─── Records for this task

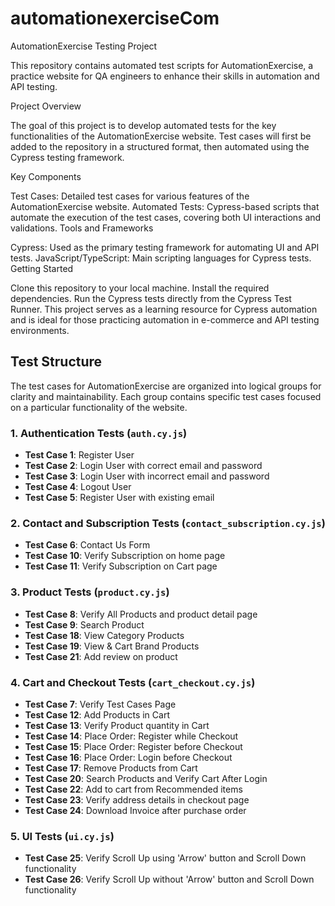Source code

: # automationexerciseCom
AutomationExercise Testing Project

This repository contains automated test scripts for AutomationExercise, a practice website for QA engineers to enhance their skills in automation and API testing.

Project Overview

The goal of this project is to develop automated tests for the key functionalities of the AutomationExercise website. Test cases will first be added to the repository in a structured format, then automated using the Cypress testing framework.

Key Components

Test Cases: Detailed test cases for various features of the AutomationExercise website.
Automated Tests: Cypress-based scripts that automate the execution of the test cases, covering both UI interactions and validations.
Tools and Frameworks

Cypress: Used as the primary testing framework for automating UI and API tests.
JavaScript/TypeScript: Main scripting languages for Cypress tests.
Getting Started

Clone this repository to your local machine.
Install the required dependencies.
Run the Cypress tests directly from the Cypress Test Runner.
This project serves as a learning resource for Cypress automation and is ideal for those practicing automation in e-commerce and API testing environments.

## Test Structure

The test cases for AutomationExercise are organized into logical groups for clarity and maintainability. Each group contains specific test cases focused on a particular functionality of the website.

### 1. Authentication Tests (`auth.cy.js`)

- **Test Case 1**: Register User
- **Test Case 2**: Login User with correct email and password
- **Test Case 3**: Login User with incorrect email and password
- **Test Case 4**: Logout User
- **Test Case 5**: Register User with existing email

### 2. Contact and Subscription Tests (`contact_subscription.cy.js`)

- **Test Case 6**: Contact Us Form
- **Test Case 10**: Verify Subscription on home page
- **Test Case 11**: Verify Subscription on Cart page

### 3. Product Tests (`product.cy.js`)

- **Test Case 8**: Verify All Products and product detail page
- **Test Case 9**: Search Product
- **Test Case 18**: View Category Products
- **Test Case 19**: View & Cart Brand Products
- **Test Case 21**: Add review on product

### 4. Cart and Checkout Tests (`cart_checkout.cy.js`)

- **Test Case 7**: Verify Test Cases Page
- **Test Case 12**: Add Products in Cart
- **Test Case 13**: Verify Product quantity in Cart
- **Test Case 14**: Place Order: Register while Checkout
- **Test Case 15**: Place Order: Register before Checkout
- **Test Case 16**: Place Order: Login before Checkout
- **Test Case 17**: Remove Products from Cart
- **Test Case 20**: Search Products and Verify Cart After Login
- **Test Case 22**: Add to cart from Recommended items
- **Test Case 23**: Verify address details in checkout page
- **Test Case 24**: Download Invoice after purchase order

### 5. UI Tests (`ui.cy.js`)

- **Test Case 25**: Verify Scroll Up using 'Arrow' button and Scroll Down functionality
- **Test Case 26**: Verify Scroll Up without 'Arrow' button and Scroll Down functionality
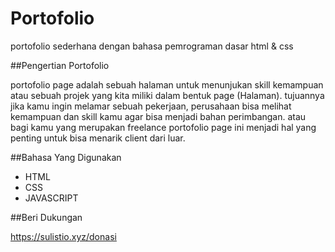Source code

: # Portofolio
portofolio sederhana dengan bahasa pemrograman dasar html & css

##Pengertian Portofolio

portofolio page adalah sebuah halaman untuk menunjukan skill kemampuan atau sebuah projek yang kita miliki dalam bentuk page (Halaman).
tujuannya jika kamu ingin melamar sebuah pekerjaan, perusahaan bisa melihat kemampuan dan skill kamu agar bisa menjadi bahan perimbangan.
atau bagi kamu yang merupakan freelance portofolio page ini menjadi hal yang penting untuk bisa menarik client dari luar.

##Bahasa Yang Digunakan

* HTML
* CSS
* JAVASCRIPT

##Beri Dukungan

https://sulistio.xyz/donasi

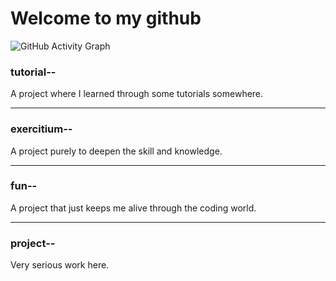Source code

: # Welcome to my github


![GitHub Activity Graph](https://activity-graph.herokuapp.com/graph?username=yourusername&theme=react-dark)

### tutorial--
A project where I learned through some tutorials somewhere.

---

### exercitium--
A project purely to deepen the skill and knowledge.

---

### fun--
A project that just keeps me alive through the coding world.

---

### project--
Very serious work here.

──────

▶ **Assigned task**: Find and copy each line above that includes the string "atau".

▶ **Your response**:
portofolio page adalah sebuah halaman untuk menunjukan skill kemampuan atau sebuah projek yang kita miliki dalam bentuk page (Halaman).
atau bagi kamu yang merupakan freelance portofolio page ini menjadi hal yang penting untuk bisa menarik client dari luar.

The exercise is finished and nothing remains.